President Obama has named to his faith-based advisory council a self-professed Christian who holds that the New Testament's teaching that homosexual behavior is unnatural and wrong--which is found in St. Paul's letter to the Romans--“is not true."

The appointee, Harry Knox, has also said that Obama's decision to invite the Rev. Rick Warren to say a prayer at the Inauguration "tainted" the ceremony and that Pope Benedict XVI is a "discredited leader."

Harry Knox, a professed gay Christian who is director of the religion and faith program at the Human Rights Campaign, a homosexual rights group, was named to President Obama's Advisory Council on Faith Based and Neighborhood Partnerships on Monday. The advisory council gives federal grants to faith-based organizations.

Knox is one of 25 members of the advisory board of the White House Office Faith-Based and Neighborhood Partnerships. Obama announced the formation of the office in early February, a continuation of a similar office started by President George W. Bush to issue federal grants to faith-based, non-profit charitable organizations.

Other members include Bishop Charles Blake of the Church of God in Christ in Chicago; the Rev. Peg Chemberlin, president-elect of the National Council of Churches USA; Dr. Frank Page, president emeritus of the Southern Baptist Convention; the Rev. Jim Wallis, president of the liberal Christian group Sojourners; and the Rev. Joel C. Hunter of Northland Church in Longwood, Fla.

Knox has been a long-time gay activist focusing on the faith community. He previously worked for the New York-based Freedom to Marry group, for Georgia Equality and Equality Florida. He has won awards from liberal religious organizations.

In a debate with the Rev. Gino Jennings recorded Nov. 28, 2004 at the First Church of Our Lord Jesus Christ in Philadelphia, the two men sparred over various biblical verses references homosexual behavior.

This included the Book of Romans, in which St. Paul wrote, “Therefore God gave them over in the sinful desires of their hearts to sexual impurity for the degrading of their bodies with one another. They exchanged the truth of God for a lie, and worshiped and served created things rather than the Creator—who is forever praised. Amen. Because of this, God gave them over to shameful lusts. Even their women exchanged natural relations for unnatural ones. In the same way the men also abandoned natural relations with women and were inflamed with lust for one another. Men committed indecent acts with other men, and received in themselves the due penalty for their perversion.”

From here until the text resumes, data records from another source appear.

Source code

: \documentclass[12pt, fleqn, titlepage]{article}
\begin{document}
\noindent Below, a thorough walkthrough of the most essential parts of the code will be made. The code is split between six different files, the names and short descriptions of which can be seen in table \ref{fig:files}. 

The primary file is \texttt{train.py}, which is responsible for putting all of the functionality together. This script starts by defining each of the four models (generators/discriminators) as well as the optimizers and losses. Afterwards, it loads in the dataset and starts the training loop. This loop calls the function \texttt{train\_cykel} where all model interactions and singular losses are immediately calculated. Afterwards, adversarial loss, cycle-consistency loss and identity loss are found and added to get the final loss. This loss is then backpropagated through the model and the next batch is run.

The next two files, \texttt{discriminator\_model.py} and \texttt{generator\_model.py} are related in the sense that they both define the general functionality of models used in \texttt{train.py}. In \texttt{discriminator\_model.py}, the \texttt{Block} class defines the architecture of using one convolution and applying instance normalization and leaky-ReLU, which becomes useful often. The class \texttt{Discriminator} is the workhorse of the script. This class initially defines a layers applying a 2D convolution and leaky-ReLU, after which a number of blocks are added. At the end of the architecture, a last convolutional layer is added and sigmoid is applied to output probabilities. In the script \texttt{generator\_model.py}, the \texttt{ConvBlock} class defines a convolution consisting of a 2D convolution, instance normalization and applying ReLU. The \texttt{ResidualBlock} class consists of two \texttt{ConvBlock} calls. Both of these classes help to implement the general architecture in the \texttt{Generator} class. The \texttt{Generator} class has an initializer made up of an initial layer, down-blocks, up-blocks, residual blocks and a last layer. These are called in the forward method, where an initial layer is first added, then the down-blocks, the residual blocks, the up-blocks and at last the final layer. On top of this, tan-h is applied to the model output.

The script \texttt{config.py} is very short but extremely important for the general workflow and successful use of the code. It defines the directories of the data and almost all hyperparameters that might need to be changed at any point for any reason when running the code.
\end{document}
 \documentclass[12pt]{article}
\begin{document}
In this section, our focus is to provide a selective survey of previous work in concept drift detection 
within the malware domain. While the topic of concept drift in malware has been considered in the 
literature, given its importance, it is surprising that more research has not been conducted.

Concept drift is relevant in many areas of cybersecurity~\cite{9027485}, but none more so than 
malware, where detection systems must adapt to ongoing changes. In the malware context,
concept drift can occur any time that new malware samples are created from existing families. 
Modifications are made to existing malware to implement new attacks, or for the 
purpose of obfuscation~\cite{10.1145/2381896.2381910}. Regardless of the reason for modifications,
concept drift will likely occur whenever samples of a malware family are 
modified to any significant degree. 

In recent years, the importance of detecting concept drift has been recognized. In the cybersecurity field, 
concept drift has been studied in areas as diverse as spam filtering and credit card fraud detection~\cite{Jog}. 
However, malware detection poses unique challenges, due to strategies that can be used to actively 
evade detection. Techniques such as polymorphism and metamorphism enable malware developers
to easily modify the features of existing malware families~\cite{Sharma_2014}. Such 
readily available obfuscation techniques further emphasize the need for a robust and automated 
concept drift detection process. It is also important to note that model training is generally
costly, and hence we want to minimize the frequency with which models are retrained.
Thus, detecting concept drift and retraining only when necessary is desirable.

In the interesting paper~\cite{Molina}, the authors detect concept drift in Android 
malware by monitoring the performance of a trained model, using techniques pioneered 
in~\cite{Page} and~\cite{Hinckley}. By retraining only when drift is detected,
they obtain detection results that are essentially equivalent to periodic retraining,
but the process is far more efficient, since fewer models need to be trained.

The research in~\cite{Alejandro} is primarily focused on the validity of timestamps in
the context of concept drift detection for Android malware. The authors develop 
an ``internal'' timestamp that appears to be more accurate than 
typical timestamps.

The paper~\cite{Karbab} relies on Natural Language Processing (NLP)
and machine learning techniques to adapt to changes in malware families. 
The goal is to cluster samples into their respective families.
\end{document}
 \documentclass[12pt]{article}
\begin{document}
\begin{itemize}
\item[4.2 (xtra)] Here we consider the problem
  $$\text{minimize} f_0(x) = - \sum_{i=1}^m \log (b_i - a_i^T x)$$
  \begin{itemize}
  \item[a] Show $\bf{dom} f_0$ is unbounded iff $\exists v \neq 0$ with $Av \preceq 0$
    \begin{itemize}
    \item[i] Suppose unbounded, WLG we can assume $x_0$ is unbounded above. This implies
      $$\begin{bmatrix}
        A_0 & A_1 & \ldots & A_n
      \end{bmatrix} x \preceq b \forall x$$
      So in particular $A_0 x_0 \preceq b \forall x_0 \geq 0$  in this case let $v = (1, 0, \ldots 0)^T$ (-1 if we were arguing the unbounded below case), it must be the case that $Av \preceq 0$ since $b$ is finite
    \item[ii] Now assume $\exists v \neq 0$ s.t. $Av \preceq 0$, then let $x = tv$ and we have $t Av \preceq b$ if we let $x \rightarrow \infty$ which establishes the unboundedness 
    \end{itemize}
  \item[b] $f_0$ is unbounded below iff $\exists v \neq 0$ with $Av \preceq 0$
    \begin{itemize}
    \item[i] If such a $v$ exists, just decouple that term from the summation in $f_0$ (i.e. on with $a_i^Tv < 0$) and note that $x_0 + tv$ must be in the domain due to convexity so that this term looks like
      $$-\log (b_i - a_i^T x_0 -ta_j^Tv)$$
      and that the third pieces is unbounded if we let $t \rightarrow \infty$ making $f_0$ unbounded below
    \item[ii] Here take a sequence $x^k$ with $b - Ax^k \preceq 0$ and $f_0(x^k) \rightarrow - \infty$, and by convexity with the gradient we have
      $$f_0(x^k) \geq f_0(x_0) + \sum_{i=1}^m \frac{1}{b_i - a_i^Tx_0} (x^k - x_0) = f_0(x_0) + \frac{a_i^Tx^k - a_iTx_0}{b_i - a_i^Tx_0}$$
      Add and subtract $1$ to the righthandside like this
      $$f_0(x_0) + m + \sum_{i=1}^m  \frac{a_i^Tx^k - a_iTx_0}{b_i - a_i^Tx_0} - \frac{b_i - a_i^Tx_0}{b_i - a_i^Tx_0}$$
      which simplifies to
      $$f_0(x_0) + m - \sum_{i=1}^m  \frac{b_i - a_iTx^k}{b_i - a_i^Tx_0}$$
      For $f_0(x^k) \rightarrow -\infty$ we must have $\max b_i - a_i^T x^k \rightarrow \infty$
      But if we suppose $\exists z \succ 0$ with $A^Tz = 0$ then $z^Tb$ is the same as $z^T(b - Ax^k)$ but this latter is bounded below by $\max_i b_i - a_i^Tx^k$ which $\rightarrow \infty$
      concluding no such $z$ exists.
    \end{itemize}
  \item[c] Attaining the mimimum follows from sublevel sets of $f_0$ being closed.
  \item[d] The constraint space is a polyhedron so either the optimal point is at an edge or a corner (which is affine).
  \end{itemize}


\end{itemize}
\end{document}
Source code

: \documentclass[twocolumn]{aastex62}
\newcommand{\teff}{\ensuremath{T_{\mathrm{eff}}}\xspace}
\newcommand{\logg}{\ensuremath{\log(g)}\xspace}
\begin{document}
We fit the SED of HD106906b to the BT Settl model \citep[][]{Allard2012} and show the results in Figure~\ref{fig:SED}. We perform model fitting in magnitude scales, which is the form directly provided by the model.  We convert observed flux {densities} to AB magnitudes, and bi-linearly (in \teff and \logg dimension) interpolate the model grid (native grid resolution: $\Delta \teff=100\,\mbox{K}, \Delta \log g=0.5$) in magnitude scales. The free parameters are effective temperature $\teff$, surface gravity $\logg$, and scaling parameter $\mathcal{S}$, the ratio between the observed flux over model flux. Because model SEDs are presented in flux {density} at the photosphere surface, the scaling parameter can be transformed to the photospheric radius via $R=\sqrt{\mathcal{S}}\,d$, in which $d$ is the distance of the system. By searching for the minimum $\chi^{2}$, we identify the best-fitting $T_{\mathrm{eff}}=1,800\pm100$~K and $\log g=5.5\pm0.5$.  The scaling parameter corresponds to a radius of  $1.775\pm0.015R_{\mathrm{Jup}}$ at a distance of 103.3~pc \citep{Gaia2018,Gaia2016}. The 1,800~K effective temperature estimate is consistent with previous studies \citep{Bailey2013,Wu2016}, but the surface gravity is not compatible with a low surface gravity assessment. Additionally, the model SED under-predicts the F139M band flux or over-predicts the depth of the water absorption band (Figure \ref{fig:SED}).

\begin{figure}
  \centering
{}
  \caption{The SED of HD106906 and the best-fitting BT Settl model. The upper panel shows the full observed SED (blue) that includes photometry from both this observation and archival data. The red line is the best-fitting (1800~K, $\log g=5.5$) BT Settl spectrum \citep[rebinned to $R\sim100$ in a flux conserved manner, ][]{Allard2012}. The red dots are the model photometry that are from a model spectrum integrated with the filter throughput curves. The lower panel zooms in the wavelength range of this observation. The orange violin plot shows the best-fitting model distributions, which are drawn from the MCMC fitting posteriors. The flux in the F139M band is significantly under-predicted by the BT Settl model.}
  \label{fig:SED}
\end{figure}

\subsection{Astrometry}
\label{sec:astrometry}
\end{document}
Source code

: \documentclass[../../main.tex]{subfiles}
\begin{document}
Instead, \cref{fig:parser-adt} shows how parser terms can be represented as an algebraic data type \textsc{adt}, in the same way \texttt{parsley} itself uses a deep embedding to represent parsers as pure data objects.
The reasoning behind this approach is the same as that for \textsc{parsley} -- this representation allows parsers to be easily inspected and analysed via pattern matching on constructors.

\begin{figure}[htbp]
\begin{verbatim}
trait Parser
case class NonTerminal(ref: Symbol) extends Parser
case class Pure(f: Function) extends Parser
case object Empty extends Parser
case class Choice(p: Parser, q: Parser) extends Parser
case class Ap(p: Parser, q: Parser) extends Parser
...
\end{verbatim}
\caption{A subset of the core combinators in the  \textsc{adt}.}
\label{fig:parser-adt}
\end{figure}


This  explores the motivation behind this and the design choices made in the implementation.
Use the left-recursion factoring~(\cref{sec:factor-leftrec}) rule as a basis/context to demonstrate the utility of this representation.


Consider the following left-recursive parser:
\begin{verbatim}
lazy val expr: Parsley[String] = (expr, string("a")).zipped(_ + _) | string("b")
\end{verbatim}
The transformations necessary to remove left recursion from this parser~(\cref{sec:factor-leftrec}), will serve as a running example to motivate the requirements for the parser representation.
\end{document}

After reading the scripture, Jennings asked, “Do you believe that? That if a man lie with a man or a woman with a woman it is against nature?”

“I do not believe it,” answered Knox, who at the time was the program director for the group Freedom to Marry. 

Jennings responded, “So this is a lie?” 

Knox affirmed, “That is not true.”

“Paul did not have any idea of the kind of love that I feel for a partner when I am partnered. He didn’t know what that was about,” Knox said. “The straight man, the heterosexual man who got the privilege of writing the book, the educated, rich, heterosexual man, Paul, who got to write the book, didn’t think it was natural because for him it must not have been.” 

Jennings later responded that Paul was not the sole author of the writings. “So you are saying Paul was just closed-minded. I totally disagree because the book says this, the book tells us that all scripture, all of the scripture, not some of it, but all scripture are given by the inspiration of God,” said Jennings.

Before starting at the Human Rights Campaign (HRC) in 2005, Knox also worked as development director of Equality Florida and was the executive director of Georgia Equality. While in Georgia, his groups successfully lobbied corporations such as Coca-Cola, Bell South, Delta, and Cingular to extend same-sex benefits to employees.

At the HRC, Knox established a weekly preaching resource that provides scriptural commentary to pastors interested in homosexual perspectives on the Bible. He also helped create a network of 22 “progressive state clergy coalitions” around the country, according to the HRC Web site. 

Knox has the potential to be a polarizing figure, said the Rev. Louis Sheldon, chairman of the conservative Traditional Values Coalition. 

“Everything he says will be front-page news,” Sheldon told CNSNews.com. “He will be a political liability to the president. All the good that the faith-based office does will get buried by a loose cannon that fires over the bow. But that’s what Obama wants.”